- **Task item**
Extract the complete listing and repeat it word for word.
START Material for this exercise
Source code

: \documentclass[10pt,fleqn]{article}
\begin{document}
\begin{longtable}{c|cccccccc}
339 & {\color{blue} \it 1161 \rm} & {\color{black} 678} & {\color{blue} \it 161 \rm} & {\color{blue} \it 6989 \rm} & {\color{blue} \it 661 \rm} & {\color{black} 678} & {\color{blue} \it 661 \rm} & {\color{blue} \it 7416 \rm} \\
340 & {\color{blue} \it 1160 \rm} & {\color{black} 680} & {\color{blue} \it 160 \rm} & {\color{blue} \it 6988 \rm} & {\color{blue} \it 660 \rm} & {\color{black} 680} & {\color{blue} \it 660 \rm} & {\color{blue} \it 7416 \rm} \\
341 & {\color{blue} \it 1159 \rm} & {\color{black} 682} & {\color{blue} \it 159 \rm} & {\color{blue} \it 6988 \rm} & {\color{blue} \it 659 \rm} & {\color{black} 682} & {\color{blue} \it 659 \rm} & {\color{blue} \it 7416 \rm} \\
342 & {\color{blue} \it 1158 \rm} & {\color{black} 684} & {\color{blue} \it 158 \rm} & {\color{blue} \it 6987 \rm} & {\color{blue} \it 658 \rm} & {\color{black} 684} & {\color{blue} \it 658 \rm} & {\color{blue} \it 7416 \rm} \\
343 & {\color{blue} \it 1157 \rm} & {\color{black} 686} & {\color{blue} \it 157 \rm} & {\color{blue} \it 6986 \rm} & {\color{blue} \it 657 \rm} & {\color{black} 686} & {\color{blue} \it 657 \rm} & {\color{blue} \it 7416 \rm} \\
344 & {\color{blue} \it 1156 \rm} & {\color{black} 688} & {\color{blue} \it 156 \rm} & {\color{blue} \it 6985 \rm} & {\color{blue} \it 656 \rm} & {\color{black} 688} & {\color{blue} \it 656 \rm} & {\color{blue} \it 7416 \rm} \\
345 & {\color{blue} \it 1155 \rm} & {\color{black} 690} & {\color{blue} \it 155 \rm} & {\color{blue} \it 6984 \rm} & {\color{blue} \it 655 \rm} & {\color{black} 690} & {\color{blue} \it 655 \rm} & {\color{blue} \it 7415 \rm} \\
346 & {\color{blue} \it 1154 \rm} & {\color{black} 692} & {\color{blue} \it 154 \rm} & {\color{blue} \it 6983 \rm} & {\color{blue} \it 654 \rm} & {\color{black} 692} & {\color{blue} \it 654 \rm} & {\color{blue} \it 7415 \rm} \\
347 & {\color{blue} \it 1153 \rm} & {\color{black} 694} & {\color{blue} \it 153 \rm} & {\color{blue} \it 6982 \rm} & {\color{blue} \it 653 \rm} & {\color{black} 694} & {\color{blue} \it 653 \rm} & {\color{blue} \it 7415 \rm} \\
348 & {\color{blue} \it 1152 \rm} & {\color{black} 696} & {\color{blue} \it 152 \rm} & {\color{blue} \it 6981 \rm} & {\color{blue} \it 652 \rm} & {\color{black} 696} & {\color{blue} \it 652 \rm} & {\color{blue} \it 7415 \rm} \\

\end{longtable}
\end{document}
END Material for this exercise
- **Task output**
Source code

: \documentclass[10pt,fleqn]{article}
\begin{document}
\begin{longtable}{c|cccccccc}
339 & {\color{blue} \it 1161 \rm} & {\color{black} 678} & {\color{blue} \it 161 \rm} & {\color{blue} \it 6989 \rm} & {\color{blue} \it 661 \rm} & {\color{black} 678} & {\color{blue} \it 661 \rm} & {\color{blue} \it 7416 \rm} \\
340 & {\color{blue} \it 1160 \rm} & {\color{black} 680} & {\color{blue} \it 160 \rm} & {\color{blue} \it 6988 \rm} & {\color{blue} \it 660 \rm} & {\color{black} 680} & {\color{blue} \it 660 \rm} & {\color{blue} \it 7416 \rm} \\
341 & {\color{blue} \it 1159 \rm} & {\color{black} 682} & {\color{blue} \it 159 \rm} & {\color{blue} \it 6988 \rm} & {\color{blue} \it 659 \rm} & {\color{black} 682} & {\color{blue} \it 659 \rm} & {\color{blue} \it 7416 \rm} \\
342 & {\color{blue} \it 1158 \rm} & {\color{black} 684} & {\color{blue} \it 158 \rm} & {\color{blue} \it 6987 \rm} & {\color{blue} \it 658 \rm} & {\color{black} 684} & {\color{blue} \it 658 \rm} & {\color{blue} \it 7416 \rm} \\
343 & {\color{blue} \it 1157 \rm} & {\color{black} 686} & {\color{blue} \it 157 \rm} & {\color{blue} \it 6986 \rm} & {\color{blue} \it 657 \rm} & {\color{black} 686} & {\color{blue} \it 657 \rm} & {\color{blue} \it 7416 \rm} \\
344 & {\color{blue} \it 1156 \rm} & {\color{black} 688} & {\color{blue} \it 156 \rm} & {\color{blue} \it 6985 \rm} & {\color{blue} \it 656 \rm} & {\color{black} 688} & {\color{blue} \it 656 \rm} & {\color{blue} \it 7416 \rm} \\
345 & {\color{blue} \it 1155 \rm} & {\color{black} 690} & {\color{blue} \it 155 \rm} & {\color{blue} \it 6984 \rm} & {\color{blue} \it 655 \rm} & {\color{black} 690} & {\color{blue} \it 655 \rm} & {\color{blue} \it 7415 \rm} \\
346 & {\color{blue} \it 1154 \rm} & {\color{black} 692} & {\color{blue} \it 154 \rm} & {\color{blue} \it 6983 \rm} & {\color{blue} \it 654 \rm} & {\color{black} 692} & {\color{blue} \it 654 \rm} & {\color{blue} \it 7415 \rm} \\
347 & {\color{blue} \it 1153 \rm} & {\color{black} 694} & {\color{blue} \it 153 \rm} & {\color{blue} \it 6982 \rm} & {\color{blue} \it 653 \rm} & {\color{black} 694} & {\color{blue} \it 653 \rm} & {\color{blue} \it 7415 \rm} \\
348 & {\color{blue} \it 1152 \rm} & {\color{black} 696} & {\color{blue} \it 152 \rm} & {\color{blue} \it 6981 \rm} & {\color{blue} \it 652 \rm} & {\color{black} 696} & {\color{blue} \it 652 \rm} & {\color{blue} \it 7415 \rm} \\

\end{longtable}
\end{document}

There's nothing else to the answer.